_RECORDS FOR THIS TASK_:
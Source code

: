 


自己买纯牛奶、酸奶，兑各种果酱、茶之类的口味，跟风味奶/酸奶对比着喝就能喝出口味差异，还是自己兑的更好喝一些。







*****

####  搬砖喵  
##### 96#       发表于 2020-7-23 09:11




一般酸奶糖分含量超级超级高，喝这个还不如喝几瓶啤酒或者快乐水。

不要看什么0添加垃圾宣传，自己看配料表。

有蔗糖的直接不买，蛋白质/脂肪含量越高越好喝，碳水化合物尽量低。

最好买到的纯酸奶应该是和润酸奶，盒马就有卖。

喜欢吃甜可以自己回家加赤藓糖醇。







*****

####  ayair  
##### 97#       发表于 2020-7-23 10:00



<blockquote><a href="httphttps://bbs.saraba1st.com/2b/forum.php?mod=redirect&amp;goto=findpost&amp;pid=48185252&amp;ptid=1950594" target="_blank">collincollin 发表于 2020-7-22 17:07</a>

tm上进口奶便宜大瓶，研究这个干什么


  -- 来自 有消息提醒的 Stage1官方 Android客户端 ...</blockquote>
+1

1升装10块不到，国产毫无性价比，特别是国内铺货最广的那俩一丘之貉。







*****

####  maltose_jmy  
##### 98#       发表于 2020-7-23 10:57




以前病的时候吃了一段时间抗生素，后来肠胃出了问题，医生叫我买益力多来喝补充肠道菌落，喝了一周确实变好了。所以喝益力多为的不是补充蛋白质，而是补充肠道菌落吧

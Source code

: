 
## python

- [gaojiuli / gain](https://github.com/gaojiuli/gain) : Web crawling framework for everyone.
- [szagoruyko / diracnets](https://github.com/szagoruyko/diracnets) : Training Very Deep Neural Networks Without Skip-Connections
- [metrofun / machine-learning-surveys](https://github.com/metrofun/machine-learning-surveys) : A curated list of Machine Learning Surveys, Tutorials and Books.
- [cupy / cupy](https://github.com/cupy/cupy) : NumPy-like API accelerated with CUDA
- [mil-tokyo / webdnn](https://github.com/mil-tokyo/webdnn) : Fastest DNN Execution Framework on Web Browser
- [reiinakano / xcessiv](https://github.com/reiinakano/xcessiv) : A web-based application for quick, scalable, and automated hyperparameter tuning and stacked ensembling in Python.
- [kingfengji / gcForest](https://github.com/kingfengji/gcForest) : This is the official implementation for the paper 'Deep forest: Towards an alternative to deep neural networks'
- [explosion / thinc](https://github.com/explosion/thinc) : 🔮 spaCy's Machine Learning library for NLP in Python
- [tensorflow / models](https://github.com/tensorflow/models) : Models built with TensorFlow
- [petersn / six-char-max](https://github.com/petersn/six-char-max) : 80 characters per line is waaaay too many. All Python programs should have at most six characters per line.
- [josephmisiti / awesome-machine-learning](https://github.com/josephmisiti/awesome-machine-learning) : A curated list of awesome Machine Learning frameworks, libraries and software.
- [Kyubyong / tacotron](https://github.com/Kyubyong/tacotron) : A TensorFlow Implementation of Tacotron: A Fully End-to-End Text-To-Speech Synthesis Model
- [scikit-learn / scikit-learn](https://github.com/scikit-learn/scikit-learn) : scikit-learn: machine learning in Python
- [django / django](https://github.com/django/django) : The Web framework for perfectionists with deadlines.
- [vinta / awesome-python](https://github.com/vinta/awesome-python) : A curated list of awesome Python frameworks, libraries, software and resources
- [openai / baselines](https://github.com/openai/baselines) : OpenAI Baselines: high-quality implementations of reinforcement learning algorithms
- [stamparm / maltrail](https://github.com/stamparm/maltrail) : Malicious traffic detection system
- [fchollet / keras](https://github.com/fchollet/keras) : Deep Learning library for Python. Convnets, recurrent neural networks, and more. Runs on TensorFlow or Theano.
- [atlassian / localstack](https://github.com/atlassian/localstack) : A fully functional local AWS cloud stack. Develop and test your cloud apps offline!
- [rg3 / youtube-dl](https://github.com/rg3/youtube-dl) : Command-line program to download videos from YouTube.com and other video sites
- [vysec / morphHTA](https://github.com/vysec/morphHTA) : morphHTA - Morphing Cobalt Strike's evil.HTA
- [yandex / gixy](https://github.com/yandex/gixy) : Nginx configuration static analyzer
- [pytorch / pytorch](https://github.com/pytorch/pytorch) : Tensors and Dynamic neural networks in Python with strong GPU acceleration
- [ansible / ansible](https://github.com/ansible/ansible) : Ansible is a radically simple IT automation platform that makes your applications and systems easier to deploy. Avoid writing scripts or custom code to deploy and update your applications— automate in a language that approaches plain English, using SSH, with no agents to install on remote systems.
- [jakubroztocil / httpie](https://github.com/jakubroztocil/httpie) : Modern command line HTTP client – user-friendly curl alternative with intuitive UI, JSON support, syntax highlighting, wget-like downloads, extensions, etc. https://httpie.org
---
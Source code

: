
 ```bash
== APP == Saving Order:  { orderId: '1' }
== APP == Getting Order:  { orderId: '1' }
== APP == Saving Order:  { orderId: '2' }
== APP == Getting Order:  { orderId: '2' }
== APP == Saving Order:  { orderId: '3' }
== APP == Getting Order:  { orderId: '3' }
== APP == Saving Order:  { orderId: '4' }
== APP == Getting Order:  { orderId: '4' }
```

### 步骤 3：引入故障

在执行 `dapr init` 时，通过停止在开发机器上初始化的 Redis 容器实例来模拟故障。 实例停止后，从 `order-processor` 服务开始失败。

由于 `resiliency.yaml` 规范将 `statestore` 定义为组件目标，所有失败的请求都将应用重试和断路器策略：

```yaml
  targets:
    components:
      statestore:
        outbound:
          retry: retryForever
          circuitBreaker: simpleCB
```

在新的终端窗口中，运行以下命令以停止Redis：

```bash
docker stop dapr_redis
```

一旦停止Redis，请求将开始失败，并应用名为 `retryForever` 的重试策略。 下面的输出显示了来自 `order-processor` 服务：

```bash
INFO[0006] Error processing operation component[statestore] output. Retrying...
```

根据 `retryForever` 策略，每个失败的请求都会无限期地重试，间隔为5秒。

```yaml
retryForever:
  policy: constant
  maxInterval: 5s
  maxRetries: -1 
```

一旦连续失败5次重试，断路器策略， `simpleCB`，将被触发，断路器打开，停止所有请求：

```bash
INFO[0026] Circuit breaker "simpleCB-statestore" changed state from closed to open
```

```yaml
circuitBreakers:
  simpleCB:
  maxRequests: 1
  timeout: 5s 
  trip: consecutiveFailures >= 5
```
==
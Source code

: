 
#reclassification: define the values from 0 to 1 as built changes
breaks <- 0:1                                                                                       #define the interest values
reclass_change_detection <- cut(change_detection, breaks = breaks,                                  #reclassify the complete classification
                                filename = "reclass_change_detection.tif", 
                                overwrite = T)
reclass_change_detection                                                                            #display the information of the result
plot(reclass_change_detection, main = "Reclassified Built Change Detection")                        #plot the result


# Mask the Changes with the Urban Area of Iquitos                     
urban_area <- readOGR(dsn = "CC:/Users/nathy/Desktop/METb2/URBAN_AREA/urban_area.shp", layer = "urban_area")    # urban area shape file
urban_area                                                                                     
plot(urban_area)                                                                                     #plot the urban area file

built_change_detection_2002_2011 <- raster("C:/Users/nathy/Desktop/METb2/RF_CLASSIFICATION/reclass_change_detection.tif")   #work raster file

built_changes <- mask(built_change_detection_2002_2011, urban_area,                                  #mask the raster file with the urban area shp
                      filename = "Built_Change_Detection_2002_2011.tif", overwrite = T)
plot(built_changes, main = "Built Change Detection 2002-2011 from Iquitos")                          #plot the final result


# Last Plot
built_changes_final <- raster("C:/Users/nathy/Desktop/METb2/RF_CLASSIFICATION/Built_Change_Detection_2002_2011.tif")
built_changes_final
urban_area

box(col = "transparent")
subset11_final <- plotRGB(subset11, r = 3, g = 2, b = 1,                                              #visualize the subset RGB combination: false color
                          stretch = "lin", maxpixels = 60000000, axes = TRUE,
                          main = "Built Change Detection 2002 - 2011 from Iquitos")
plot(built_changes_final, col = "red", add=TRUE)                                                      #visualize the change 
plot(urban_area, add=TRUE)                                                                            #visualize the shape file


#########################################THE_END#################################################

_REQUIREMENT_:
Repeat, exactly as they stand above, the lines from the line with "- [openai /" to the line with "- [stamparm /", both lines included.

_TASK OUTPUT_:
- [openai / baselines](https://github.com/openai/baselines) : OpenAI Baselines: high-quality implementations of reinforcement learning algorithms
- [stamparm / maltrail](https://github.com/stamparm/maltrail) : Malicious traffic detection system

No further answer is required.